Document images with source code:
• • • • • • •

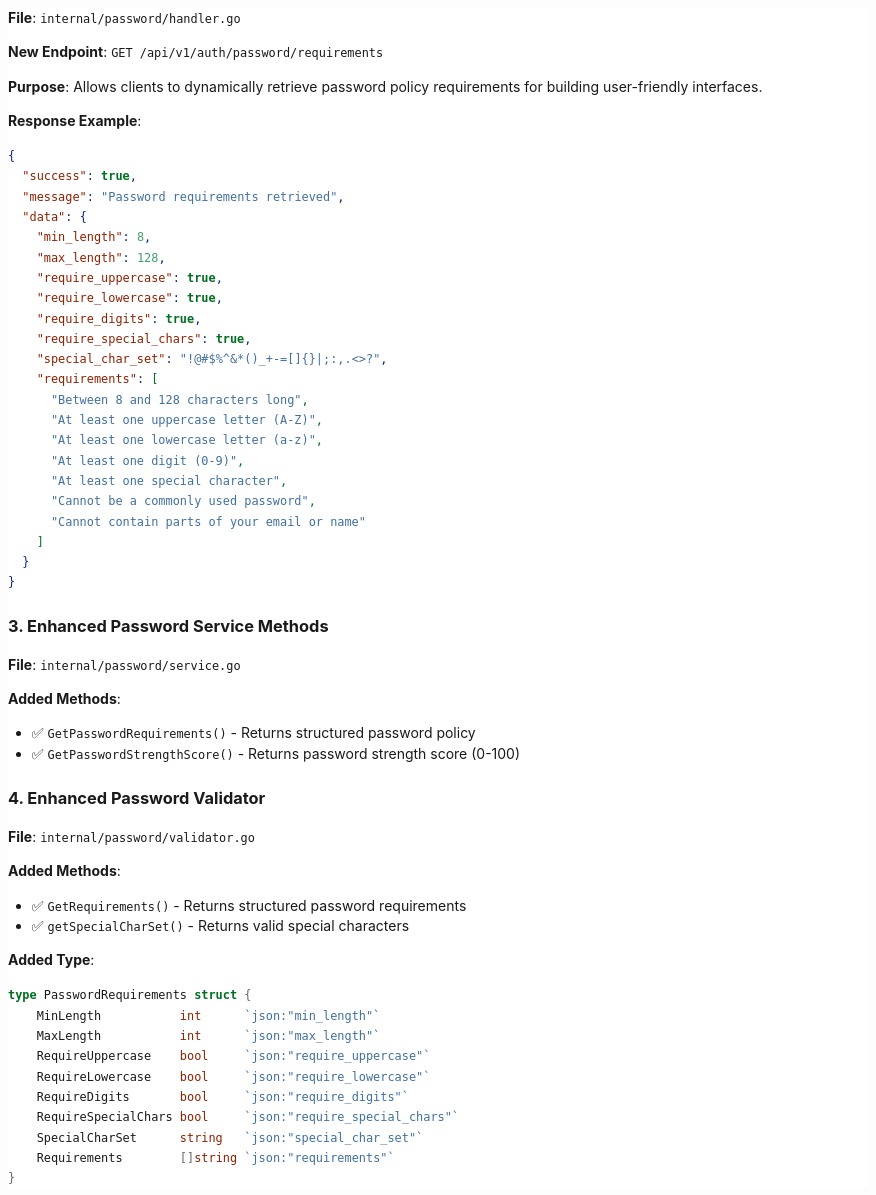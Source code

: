**File**: `internal/password/handler.go`

**New Endpoint**: `GET /api/v1/auth/password/requirements`

**Purpose**: Allows clients to dynamically retrieve password policy requirements for building user-friendly interfaces.

**Response Example**:
```json
{
  "success": true,
  "message": "Password requirements retrieved",
  "data": {
    "min_length": 8,
    "max_length": 128,
    "require_uppercase": true,
    "require_lowercase": true,
    "require_digits": true,
    "require_special_chars": true,
    "special_char_set": "!@#$%^&*()_+-=[]{}|;:,.<>?",
    "requirements": [
      "Between 8 and 128 characters long",
      "At least one uppercase letter (A-Z)",
      "At least one lowercase letter (a-z)",
      "At least one digit (0-9)",
      "At least one special character",
      "Cannot be a commonly used password",
      "Cannot contain parts of your email or name"
    ]
  }
}
```

### 3. **Enhanced Password Service Methods**

**File**: `internal/password/service.go`

**Added Methods**:
- ✅ `GetPasswordRequirements()` - Returns structured password policy
- ✅ `GetPasswordStrengthScore()` - Returns password strength score (0-100)

### 4. **Enhanced Password Validator**

**File**: `internal/password/validator.go`

**Added Methods**:
- ✅ `GetRequirements()` - Returns structured password requirements
- ✅ `getSpecialCharSet()` - Returns valid special characters

**Added Type**:
```go
type PasswordRequirements struct {
    MinLength           int      `json:"min_length"`
    MaxLength           int      `json:"max_length"`
    RequireUppercase    bool     `json:"require_uppercase"`
    RequireLowercase    bool     `json:"require_lowercase"`
    RequireDigits       bool     `json:"require_digits"`
    RequireSpecialChars bool     `json:"require_special_chars"`
    SpecialCharSet      string   `json:"special_char_set"`
    Requirements        []string `json:"requirements"`
}
```
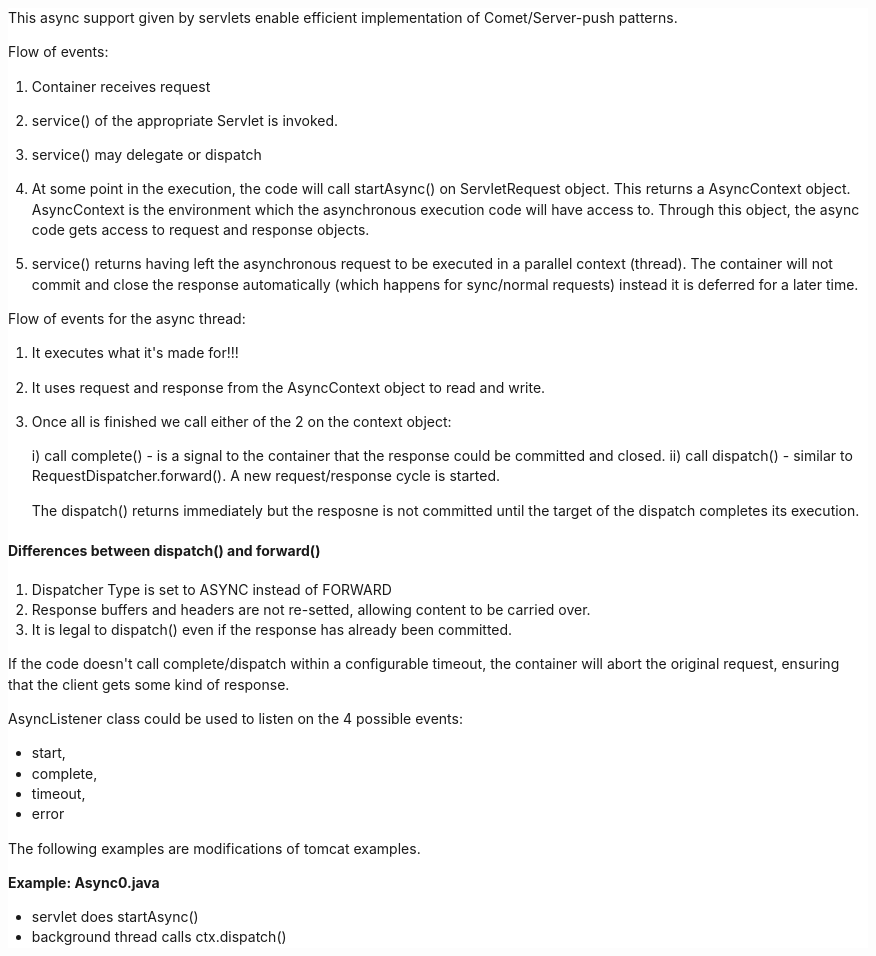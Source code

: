 This async support given by servlets enable efficient implementation of Comet/Server-push patterns.

Flow of events:

1. Container receives request

2. service() of the appropriate Servlet is invoked.

3. service() may delegate or dispatch

4. At some point in the execution, the code will call startAsync() on ServletRequest object. This returns a AsyncContext object.
   AsyncContext is the environment which the asynchronous execution code will have access to. Through this object, the async code gets access
   to request and response objects.

5. service() returns having left the asynchronous request to be executed in a parallel context (thread). The container will not commit
   and close the response automatically (which happens for sync/normal requests) instead it is deferred for a later time.

Flow of events for the async thread:

1. It executes what it's made for!!!

2. It uses request and response from the AsyncContext object to read and write.

3. Once all is finished we call either of the 2 on the context object:

   i) call complete() - is a signal to the container that the response could be committed and closed.
   ii) call dispatch() - similar to RequestDispatcher.forward(). A new request/response cycle is started.

   The dispatch() returns immediately but the resposne is not committed until the target of the dispatch completes its execution.

#### Differences between dispatch() and forward()

1. Dispatcher Type is set to ASYNC instead of FORWARD
2. Response buffers and headers are not re-setted, allowing content to be carried over.
3. It is legal to dispatch() even if the response has already been committed.

If the code doesn't call complete/dispatch within a configurable timeout, the container will abort the original request,
ensuring that the client gets some kind of response.

AsyncListener class could be used to listen on the 4 possible events:
- start,
- complete,
- timeout,
- error


The following examples are modifications of tomcat examples.

**Example: Async0.java**

- servlet does startAsync()
- background thread calls ctx.dispatch()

• • • • • • •

## Task directions
Exact duplication is required for the lines above, from the line that contains "#### Differences between" to the line that contains "ensuring that the", inclusive; omit all others.

## Output
#### Differences between dispatch() and forward()

1. Dispatcher Type is set to ASYNC instead of FORWARD
2. Response buffers and headers are not re-setted, allowing content to be carried over.
3. It is legal to dispatch() even if the response has already been committed.

If the code doesn't call complete/dispatch within a configurable timeout, the container will abort the original request,
ensuring that the client gets some kind of response.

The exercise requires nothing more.